Snowtree わたしの頭蓋骨の下 *鑑賞記録*

舞台は生もの、賞賛も不満もその日の出来次第、観客側のその日の気分次第。感想というものは単なる個人の私感でしかありません。

新橋演舞場『五月大歌舞伎 昼の部』 2回目 1等1階センター

2007年05月21日 | 歌舞伎
新橋演舞場『五月大歌舞伎 昼の部』 2回目 1等1階中央

『歌舞伎十八番の内 鳴神』
染五郎さん「鳴神少年」から「鳴神青年」には成長していたと思われ(笑)前半、高僧らしい厳しさが多少出てたかなと。でもやっぱり「鳴神くん」だったけど…。絶間姫の話を身を乗り出して聞くとこなんか、もう可愛いくて可愛くて。ほんとに興味深々て感じ。他の役者さんだと「ふむふむ」って感じですが、染五郎さんの場合「それで、ねえそれで?(わくわく)」って感じです。それにしてもほんとコロッと騙されます。幾人かの役者さんで同じ演目を観てるんですけど、あそこまでで純真な鳴神は初めてです。後半の荒事はやはり形がとても綺麗で華やか。確かに線は細いですけど、めいっぱい体を大きく使っているので見栄えがします。しかし前半、声が少々きつそうでした。頑張って!
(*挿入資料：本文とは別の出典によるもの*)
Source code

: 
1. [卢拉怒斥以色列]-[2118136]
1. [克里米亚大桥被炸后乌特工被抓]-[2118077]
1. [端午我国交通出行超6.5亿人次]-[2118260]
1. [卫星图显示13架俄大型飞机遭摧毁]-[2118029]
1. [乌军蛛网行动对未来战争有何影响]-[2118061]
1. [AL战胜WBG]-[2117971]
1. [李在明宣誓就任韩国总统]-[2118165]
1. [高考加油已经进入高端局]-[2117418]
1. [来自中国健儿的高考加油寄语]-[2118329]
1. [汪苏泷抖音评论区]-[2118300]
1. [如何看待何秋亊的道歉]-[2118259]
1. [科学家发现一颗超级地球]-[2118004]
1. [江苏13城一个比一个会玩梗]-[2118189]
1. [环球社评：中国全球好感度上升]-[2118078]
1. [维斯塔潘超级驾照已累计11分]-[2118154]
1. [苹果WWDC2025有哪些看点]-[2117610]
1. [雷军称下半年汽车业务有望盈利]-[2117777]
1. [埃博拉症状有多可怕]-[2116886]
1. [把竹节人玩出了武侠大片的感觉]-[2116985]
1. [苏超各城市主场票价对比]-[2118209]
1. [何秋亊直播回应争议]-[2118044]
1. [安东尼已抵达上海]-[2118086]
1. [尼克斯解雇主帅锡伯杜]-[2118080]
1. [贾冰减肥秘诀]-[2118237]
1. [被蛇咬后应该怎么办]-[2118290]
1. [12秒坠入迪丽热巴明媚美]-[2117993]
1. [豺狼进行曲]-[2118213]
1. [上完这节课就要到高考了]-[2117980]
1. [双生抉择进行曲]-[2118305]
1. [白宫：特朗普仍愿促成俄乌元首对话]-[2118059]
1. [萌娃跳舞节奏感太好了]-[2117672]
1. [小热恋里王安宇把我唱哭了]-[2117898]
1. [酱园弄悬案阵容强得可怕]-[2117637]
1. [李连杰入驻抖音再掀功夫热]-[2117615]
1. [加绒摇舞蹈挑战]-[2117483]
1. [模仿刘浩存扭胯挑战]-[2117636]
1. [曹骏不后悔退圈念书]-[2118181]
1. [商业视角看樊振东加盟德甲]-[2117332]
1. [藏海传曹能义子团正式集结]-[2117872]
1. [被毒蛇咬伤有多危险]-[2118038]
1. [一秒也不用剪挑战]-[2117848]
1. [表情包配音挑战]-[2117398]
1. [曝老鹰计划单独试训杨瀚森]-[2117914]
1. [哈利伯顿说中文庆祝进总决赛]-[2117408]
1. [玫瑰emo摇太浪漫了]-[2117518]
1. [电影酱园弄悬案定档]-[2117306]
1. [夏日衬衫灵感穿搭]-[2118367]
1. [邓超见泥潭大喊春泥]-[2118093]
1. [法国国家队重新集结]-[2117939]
芝雀さんは相変わらず可愛い絶間姫です。姫なりの恋しい殿御と添うためなれば、なんでもやったるでぇ、な一途さが「赤姫」です。やはり終始鳴神を意識しての微妙に天然入りつつも計算高い、いい女(笑) 芝雀さんのぼっちゃりしたところが色仕掛けってとこに説得力も。でも品が崩れないのが素敵。

『鬼平犯科帳』
『鳴神』に集中しすぎて疲れたのか、『鬼平』の途中まで若干、集中力を欠いてしまいました。もったいないことをした。前回観た時よりだいぶ余分なとこが減っていたような気がしました。細かいところはわからないのですが全体に芝居が締まってました。まあ二回目だと、確かに「この場面必要かな?」と思うとこもありましたが、いわゆる鬼平ファンへのサービスでしょうね。

吉右衛門さんが活き活きしてました。なんだか嬉しそうにやってるし。で、やはり友五郎役の歌六さんがほんとに味~ないい芝居。歌六さんはアクの強い役のほうが似合いますね。